An f-117 was wiped over ServiaSerbia... and a much less stealthy plane. (And even with that, I'm not sure they ever really got a sensor lock on it instead of just getting absurdly lucky with a blindfolded-shotgun approach.)
Veeger
10-June-2008, 12:51 AM
I don't know if the 117's can be equipt with HARM missles, probably, but the mission required to take out radar installations are intentially designed to attract attention and entice the enemy into switching on the radar. The aircraft on this mission likely flew lower and slower, to accomplish the task, and were therefore, more vulnerable.
Also, while it is never nice to lose aircraft, loss of one or more 117's impacts not only the strategy of the operation but also the psychological advantage of "invisible" aircraft. Therefore, I am sure the mission planners wanted to protect them.
BigDon
10-June-2008, 01:08 AM
Veeger,
I presumed a mission brief that lacked key intelligence. I didn't know Mr. Jacks' information.
Veeger
10-June-2008, 03:15 AM
The F-117 lost over in the Kosovo mission was apparently shot down by a missle which exploded in the vicinty of the airplane, much like a lucky AAA shot. But the Serbians did do their homework and figured out how to briefly get radar returns and determine the flight paths:
http://en.wikipedia.org/wiki/F-117_Nighthawk
One F-117 has been lost in combat, to the Serbian army.

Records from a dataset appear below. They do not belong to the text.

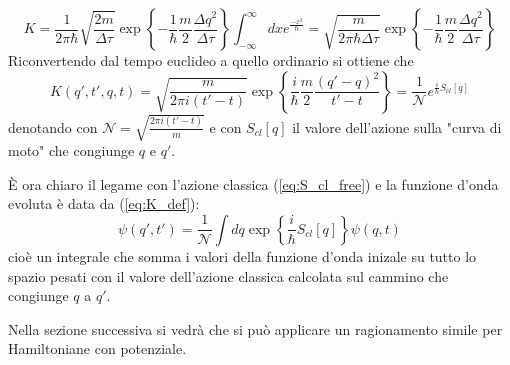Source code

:$$
K = \frac{1}{2\pi\hbar}\sqrt{\frac{2m}{\Delta\tau}}\exp\left\{-\frac{1}{\hbar}\frac{m}{2}\frac{\Delta q^2}
{\Delta\tau} \right\} \int_{-\infty}^{\infty}dx e^{\frac{-x^2}{\hbar}} = \sqrt{\frac{m}{2\pi\hbar\Delta\tau}}
\exp\left\{-\frac{1}{\hbar}\frac{m}{2}\frac{\Delta q^2}{\Delta\tau}\right\}
$$
Riconvertendo dal tempo euclideo a quello ordinario si ottiene che
\begin{equation}
K(q',t',q,t) = \sqrt{\frac{m}{2\pi i(t'-t)}}\exp\left\{\frac{i}{\hbar}\frac{m}{2}
\frac{(q'-q)^2}{t'-t}\right\} = \frac{1}{\mathcal{N}}e^{\frac{i}{\hbar}S_{cl}[q]}
\label{eq:K_free}
\end{equation}
denotando con $\mathcal{N} = \sqrt{\frac{2\pi i (t'-t)}{m}}$ e con $S_{cl}[q]$ il valore dell'azione
sulla "curva di moto" che congiunge $q$ e $q'$.

È ora chiaro il legame con l'azione classica (\ref{eq:S_cl_free}) e la funzione d'onda evoluta è
data da (\ref{eq:K_def}):
$$\psi(q',t') = \frac{1}{\mathcal{N}}\int dq \exp\left\{\frac{i}{\hbar}S_{cl}[q]\right\}\psi(q,t)$$
cioè un integrale che somma i valori della funzione d'onda inizale su tutto lo spazio pesati con
il valore dell'azione classica calcolata sul cammino che congiunge $q$ a $q'$.

Nella sezione successiva si vedrà che si può applicare un ragionamento simile per Hamiltoniane con
potenziale.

On 27 March 1999, during the Kosovo War, the 3rd Battalion of the 250th Missile Brigade under the command of Colonel Zoltan Dani, equipped with the Isayev S-125 'Neve' (NATO designation SA-3 'Goa') anti-aircraft missile system, downed a F-117A callsign "Vega 31," serial number 82-806 with a Serbian improved Neva-M missile.[28][29] According to NATO Commander Wesley Clark and other NATO generals, Serb air defenses found that they could detect F-117s with their radars operating on unusually long wavelengths. This made them visible on radar screens for short times.
Reportedly several SA-3s were launched, one of which detonated in close proximity to the F-117A, forcing the pilot to eject. According to an interview, Zoltán Dani was able to keep most of his missile sites intact and had a number of spotters spread out looking for F-117s and other NATO aircraft. The commanders and crews of the SAMs guessed the flight paths of earlier F-117A strikes from rare radar spottings and positioned their SAM launchers and spotters accordingly. It is believed that the SA-3 crews and spotters were able to locate and track F-117A 82-806 visually, probably with the help of infra-red and night vision systems. He also claimed that his battery shot down an F-16 as well.
Note that spotters on the ground were employed which can only occur when the planes are close to the ground or flying in daylight, unless infrared is used as suggested in the article. Having been to Aviano airbase as a civilian, the base is constantly surveilled by people parked in cars on village streets outside the fence line. I assumed most of them were aviation nuts who loved to watch jets come and go. I suppose in times of combat some could just as easily be spotters. One could drive the distance between Serbia and Italy in far less than a day.
Kaptain K
10-June-2008, 06:52 AM
Call out the "Gillian squad"! There's no such word as "surveilled"! The place was either being surveyed or was under surveillance.
RalofTyr
10-June-2008, 07:07 AM
Zero, the 117 was brought down by mass AAA firing straight up with timed fuses. A single high caliber AAA round is good for at least a 100 yard hole in the sky. Wonder Woman's Invisable Jet would have been brought down by the same method. The fault was is the planning, not the aircraft.
We have more Apaches than 117's, who were not idle during this time. Are you suggesting stealth tech is all hype?
Wow Don, you were either the B117 pilot or you were fighting for the Serbs to know that.
They use of Apaches during the second gulf war (remember the Persian Gulf War) was probably more political within the military than technological. I want to fight too syndrome.
Radar is just a luxury used...Stealth planes will show up nicely from the ground using IR. However, once lasers because more effective, air superiority will be history.
BigDon
10-June-2008, 09:04 AM
Ral, radar guided artillery, then SAMs were supposed to render war planes obsolete. I wouldn't hold my breath if I were you.
captain swoop
10-June-2008, 01:04 PM
Back in the 1960s manned aircraft were officialy obsolete according to the UK Govt. Seems they are still around.
Ilya
10-June-2008, 01:16 PM
Wow Don, you were either the B117 pilot or you were fighting for the Serbs to know that.
BigDon's account, almost word for word, was in "Aviation Week" few months after the F117 was shot down. I read it back then.
Larry Jacks
10-June-2008, 01:31 PM
And keep in mind that the F-117s were phased out of the inventory in April. The F-22 can do everything the F-117 could do and much more, plus it is more stealthy.
Technology doesn't stand still. Someone invents a better measure (missiles) and someone else invents a countermeasure (stealth). The missiles get better and so does the stealth. This has been going on continuously since 1939, if not earlier.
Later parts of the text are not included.